About three years after his discharge from the US Marine Corps, Nicholas Blackston is in an unfamiliar office, starting to feel the effects of an unfamiliar drug: as he watches, an old-fashioned banker’s lamp in the office suddenly bursts into kaleidoscope fractals. While the MDMA Blackston’s been dosed with is usually more associated with raves, glow sticks, and rap lyrics, the chemical also has a second life as a medication used to heal psychological wounds.
In some ways, Blackston is an ideal patient for MDMA — and one of a growing number of people with PTSD who are turning to the compound, as The Verge has previously reported. He wasn’t responding to the drugs that are typically prescribed for PTSD, and he has an open mind when it comes to alternative treatments. Blackston is part of a study that’s revived interest in the original use of MDMA: therapy.
Blackston joined the Marine Corps when he graduated from high school in 2004 — as the war in Iraq was steadily intensifying.
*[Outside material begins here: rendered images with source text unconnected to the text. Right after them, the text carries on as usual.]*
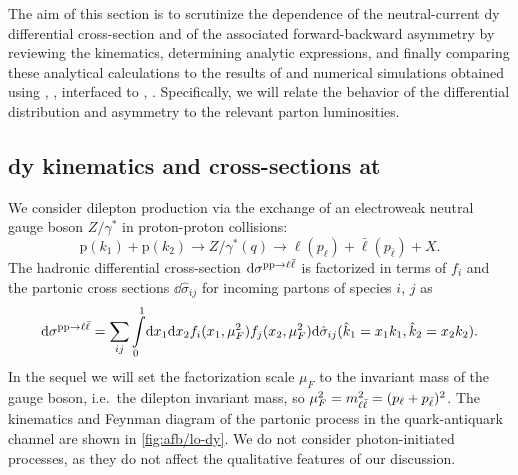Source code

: 
The aim of this  section is to scrutinize the \pdf dependence of the
neutral-current \acrlong{dy} differential cross-section and of the associated
forward-backward asymmetry by reviewing the \lo kinematics, determining \lo
analytic expressions, and finally comparing these analytical calculations to
the results of \lo and \nlo  numerical simulations obtained using \mgamc,
\cite{Alwall:2014hca}, interfaced to \pineappl,
\cite{Carrazza:2020gss,christopher_schwan_2022_7023438}.
%
Specifically, we will relate the behavior of the differential distribution and
asymmetry to the relevant parton luminosities.

\subsection{\acrlong{dy} kinematics and cross-sections at \lo}
\label{sec:afb/dylo}

We consider dilepton production via the exchange of an electroweak neutral
gauge boson $Z/\gamma^*$ in proton-proton collisions:
\begin{equation}
  \label{eq:afb/DYprocess}
  \mathrm{p}(k_1) + \mathrm{p}(k_2) \to Z/\gamma^*(q) \to \ell(p_{\ell}) + \bar{\ell}(p_{\bar{\ell}}) + X \text{.}
\end{equation}
The hadronic differential cross-section $\dd\sigma^{\mathrm{p}\mathrm{p}\to\ell\bar{\ell}}$  is factorized in
terms of \pdfs $f_i$ and the partonic cross sections
$\dd\hat\sigma_{ij}$ for incoming partons of species $i,\,j$ as
\begin{equation}
  \dd\sigma^{\mathrm{p}\mathrm{p}\to\ell\bar{\ell}} = \sum_{ij} \int\limits_0^1\!\dd x_1 \dd
  x_2 f_i(x_1,\mu_F^2) f_j(x_2,\mu_F^2) \dd\hat\sigma_{ij}(\hat k_1 = x_1
  k_1, \hat k_2 = x_2 k_2).
  \label{eq:afb/factorization}
\end{equation}
In the sequel we will set the  factorization scale $\mu_F$ to the
invariant mass of the gauge boson, i.e.\ the dilepton
invariant mass, so $\mu^2_F = m_{\ell\bar{\ell}}^2=(p_\ell + p_{\bar{\ell}})^2$.
%
The kinematics and Feynman diagram of the \lo partonic process
in the quark-antiquark channel are shown in \cref{fig:afb/lo-dy}.
We do not consider photon-initiated processes, as they do not affect
the qualitative features of our discussion.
On December 20th, 2006, during his second deployment, Blackston was in the passenger seat of a Humvee in Ramadi, acting as the machine gunner. The Humvee was struck by a rocket-propelled grenade fired by an insurgent. New armor was installed on the driver’s side of the truck, but the RPG caused a piece of metal to shoot underneath the driver’s window and through the driver’s lap. The shrapnel pierced ammo cans at Blackston’s feet and caused an explosion. "I took shrapnel to my butt, legs, and left testicle," says Blackston. "My driver was killed."
Blackston remembers he had been laughing at some joke when everything became a "black void." The world around him seemed to be moving in slow motion; he felt no fear at the time. "I was really outside of myself," he says. The fear would come later.